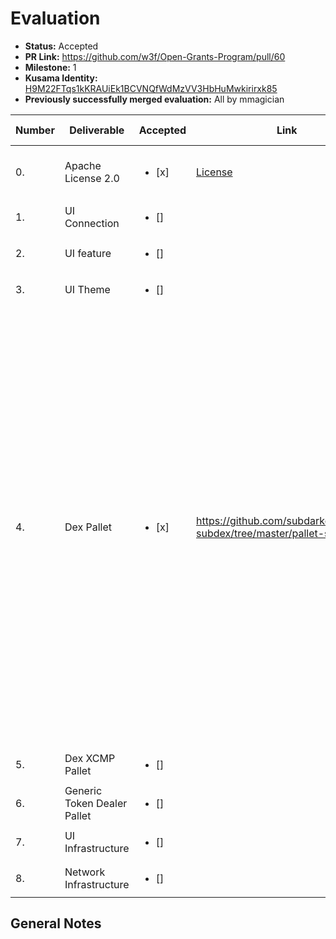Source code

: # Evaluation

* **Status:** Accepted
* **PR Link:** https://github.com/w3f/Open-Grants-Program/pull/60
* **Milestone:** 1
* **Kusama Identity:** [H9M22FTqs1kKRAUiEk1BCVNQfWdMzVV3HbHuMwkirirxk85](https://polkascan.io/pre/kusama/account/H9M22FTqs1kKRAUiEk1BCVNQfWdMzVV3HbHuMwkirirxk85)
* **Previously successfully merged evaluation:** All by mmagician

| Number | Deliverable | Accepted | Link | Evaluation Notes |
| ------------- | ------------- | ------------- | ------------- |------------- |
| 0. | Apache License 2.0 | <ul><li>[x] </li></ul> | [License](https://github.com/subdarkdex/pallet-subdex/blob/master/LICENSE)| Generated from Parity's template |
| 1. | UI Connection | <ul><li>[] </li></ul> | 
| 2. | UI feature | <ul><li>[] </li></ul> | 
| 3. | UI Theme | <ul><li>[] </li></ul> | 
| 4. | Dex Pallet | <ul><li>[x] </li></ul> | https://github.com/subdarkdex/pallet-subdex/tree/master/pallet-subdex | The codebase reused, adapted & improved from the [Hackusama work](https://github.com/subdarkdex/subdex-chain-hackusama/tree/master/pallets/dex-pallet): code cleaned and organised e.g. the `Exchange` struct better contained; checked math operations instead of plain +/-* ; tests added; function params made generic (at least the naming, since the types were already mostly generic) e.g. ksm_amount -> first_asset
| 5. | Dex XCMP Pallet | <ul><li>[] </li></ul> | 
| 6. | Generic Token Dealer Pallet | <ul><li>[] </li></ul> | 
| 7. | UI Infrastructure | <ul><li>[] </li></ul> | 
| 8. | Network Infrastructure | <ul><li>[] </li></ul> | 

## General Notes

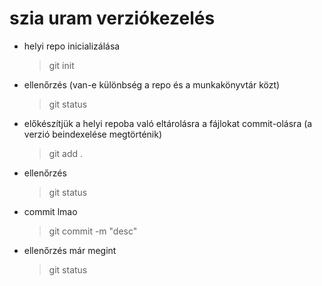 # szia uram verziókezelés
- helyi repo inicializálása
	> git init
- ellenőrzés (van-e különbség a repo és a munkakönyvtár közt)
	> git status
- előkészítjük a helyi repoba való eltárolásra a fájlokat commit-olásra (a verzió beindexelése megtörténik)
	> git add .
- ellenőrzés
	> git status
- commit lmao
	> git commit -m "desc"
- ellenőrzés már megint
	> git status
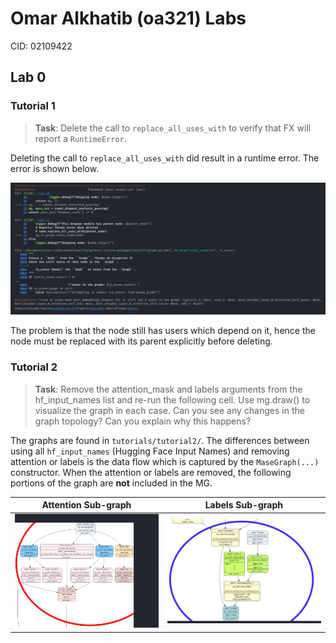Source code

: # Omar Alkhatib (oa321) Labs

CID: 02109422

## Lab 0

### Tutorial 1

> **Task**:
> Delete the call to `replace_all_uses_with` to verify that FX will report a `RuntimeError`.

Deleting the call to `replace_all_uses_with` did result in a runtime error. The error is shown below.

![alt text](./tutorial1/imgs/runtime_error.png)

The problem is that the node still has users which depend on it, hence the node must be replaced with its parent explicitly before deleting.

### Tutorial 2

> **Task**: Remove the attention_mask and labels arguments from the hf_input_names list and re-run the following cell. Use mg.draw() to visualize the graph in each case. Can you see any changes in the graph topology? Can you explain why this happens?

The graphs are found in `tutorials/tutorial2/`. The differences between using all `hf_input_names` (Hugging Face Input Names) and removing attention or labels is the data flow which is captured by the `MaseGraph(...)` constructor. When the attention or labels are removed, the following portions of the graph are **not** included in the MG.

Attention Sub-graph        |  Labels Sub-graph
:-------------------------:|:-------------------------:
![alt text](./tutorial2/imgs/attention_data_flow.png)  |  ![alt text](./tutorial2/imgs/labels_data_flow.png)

□ □ □ □

Activity — Reproduce every entry above exactly, and omit the pictures.

Written solution —
Source code

: # Evaluation

* **Status:** Accepted
* **PR Link:** https://github.com/w3f/Open-Grants-Program/pull/60
* **Milestone:** 1
* **Kusama Identity:** [H9M22FTqs1kKRAUiEk1BCVNQfWdMzVV3HbHuMwkirirxk85](https://polkascan.io/pre/kusama/account/H9M22FTqs1kKRAUiEk1BCVNQfWdMzVV3HbHuMwkirirxk85)
* **Previously successfully merged evaluation:** All by mmagician

| Number | Deliverable | Accepted | Link | Evaluation Notes |
| ------------- | ------------- | ------------- | ------------- |------------- |
| 0. | Apache License 2.0 | <ul><li>[x] </li></ul> | [License](https://github.com/subdarkdex/pallet-subdex/blob/master/LICENSE)| Generated from Parity's template |
| 1. | UI Connection | <ul><li>[] </li></ul> | 
| 2. | UI feature | <ul><li>[] </li></ul> | 
| 3. | UI Theme | <ul><li>[] </li></ul> | 
| 4. | Dex Pallet | <ul><li>[x] </li></ul> | https://github.com/subdarkdex/pallet-subdex/tree/master/pallet-subdex | The codebase reused, adapted & improved from the [Hackusama work](https://github.com/subdarkdex/subdex-chain-hackusama/tree/master/pallets/dex-pallet): code cleaned and organised e.g. the `Exchange` struct better contained; checked math operations instead of plain +/-* ; tests added; function params made generic (at least the naming, since the types were already mostly generic) e.g. ksm_amount -> first_asset
| 5. | Dex XCMP Pallet | <ul><li>[] </li></ul> | 
| 6. | Generic Token Dealer Pallet | <ul><li>[] </li></ul> | 
| 7. | UI Infrastructure | <ul><li>[] </li></ul> | 
| 8. | Network Infrastructure | <ul><li>[] </li></ul> | 

## General Notes

 # szia uram verziókezelés
- helyi repo inicializálása
	> git init
- ellenőrzés (van-e különbség a repo és a munkakönyvtár közt)
	> git status
- előkészítjük a helyi repoba való eltárolásra a fájlokat commit-olásra (a verzió beindexelése megtörténik)
	> git add .
- ellenőrzés
	> git status
- commit lmao
	> git commit -m "desc"
- ellenőrzés már megint
	> git status
Source code

: # Omar Alkhatib (oa321) Labs

CID: 02109422

## Lab 0

### Tutorial 1

> **Task**:
> Delete the call to `replace_all_uses_with` to verify that FX will report a `RuntimeError`.

Deleting the call to `replace_all_uses_with` did result in a runtime error. The error is shown below.

![alt text](./tutorial1/imgs/runtime_error.png)

The problem is that the node still has users which depend on it, hence the node must be replaced with its parent explicitly before deleting.

### Tutorial 2

> **Task**: Remove the attention_mask and labels arguments from the hf_input_names list and re-run the following cell. Use mg.draw() to visualize the graph in each case. Can you see any changes in the graph topology? Can you explain why this happens?

The graphs are found in `tutorials/tutorial2/`. The differences between using all `hf_input_names` (Hugging Face Input Names) and removing attention or labels is the data flow which is captured by the `MaseGraph(...)` constructor. When the attention or labels are removed, the following portions of the graph are **not** included in the MG.

Attention Sub-graph        |  Labels Sub-graph
:-------------------------:|:-------------------------:
![alt text](./tutorial2/imgs/attention_data_flow.png)  |  ![alt text](./tutorial2/imgs/labels_data_flow.png)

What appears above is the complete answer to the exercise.